Sébastien Colson - Ces 37èmes Journées Nationales d'Etudes ont réuni plus de 700 participants sur les trois jours de congrès, une véritable réussite puisque les années précédentes ne comptaient que 350 participants en moyenne. De grands thèmes ont été abordés et parmi eux, les liens d'attachement, les soins palliatifs en maternité, les sorties de maternité, le portage, l'éducation thérapeutique, la bientraitance des professionnels de l'enfance au travail et la réingénierie du diplôme d'Etat de puéricultrice. Cette année, nous avons innové avec la mise en place d'ateliers, complets très rapidement lors des inscriptions, sur des thématiques variées : la vaccination, l'allaitement maternel ou artificiel, la responsabilité juridique, l'écriture dans les revues professionnelles, l'enfant dans les violences conjugales, le co-développement...

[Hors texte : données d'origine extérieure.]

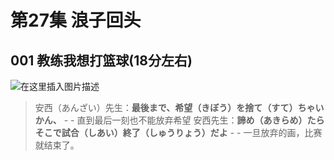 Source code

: # 第27集 浪子回头

## 001 教练我想打篮球(18分左右)

![在这里插入图片描述](https://img-blog.csdnimg.cn/b68ebd37616a447ead657370b44102c3.png)

>安西（あんざい）先生：**最後まで、希望（きぼう）を捨て（すて）ちゃいかん、** - - 直到最后一刻也不能放弃希望
>安西先生：**諦め（あきらめ）たら　そこで試合（しあい）終了（しゅうりょう）だよ** - - 一旦放弃的画，比赛就结束了。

Infirmiers.com - Vous n'avez cessé depuis les élections présidentielles de mai dernier d’interpeller les tutelles (Président de la République, ministre de la santé, de l'éducation nationale) au sujet du diplôme d’infirmière puéricultrice, toujours en attente d’une requalification en master. Qu'en est-il aujourd'hui ?

Sébastien Colson - Avant les élections présidentielles, nous attendions en effet la décision du gouvernement Fillon au sujet du cadrage sur le niveau de sortie des puéricultrices dans la formation réingéniérée à un grade Master, à l'instar de nos collègues infirmiers anesthésistes. Nous sommes restés hélas sans réponse officielle. Dès l'annonce du nouveau gouvernement, nous avons donc interpellé le Président de la République, le Premier Ministre, et les ministres en charge de la Santé et de l'Enseignement Supérieur et de la Recherche. Nous avons reçu une réponse de chacun d’eux, sachant que le dossier est traité par le cabinet de Marisol Touraine, ministre des Affaires Sociales et de la Santé. Le cadrage n'est pas encore rendu, mais nous avons rendez-vous avec le Cabinet de Mme Touraine le 19 septembre 2012, avec l'espoir d'une avancée certaine pour l'avenir de notre profession. Je souligne que le référentiel de formation est aujourd'hui bien avancé, mais que seule la décision de cadrage sur le grade Master conditionnera l'ensemble du référentiel dans sa durée et sa déclinaison en Unités d'Enseignement.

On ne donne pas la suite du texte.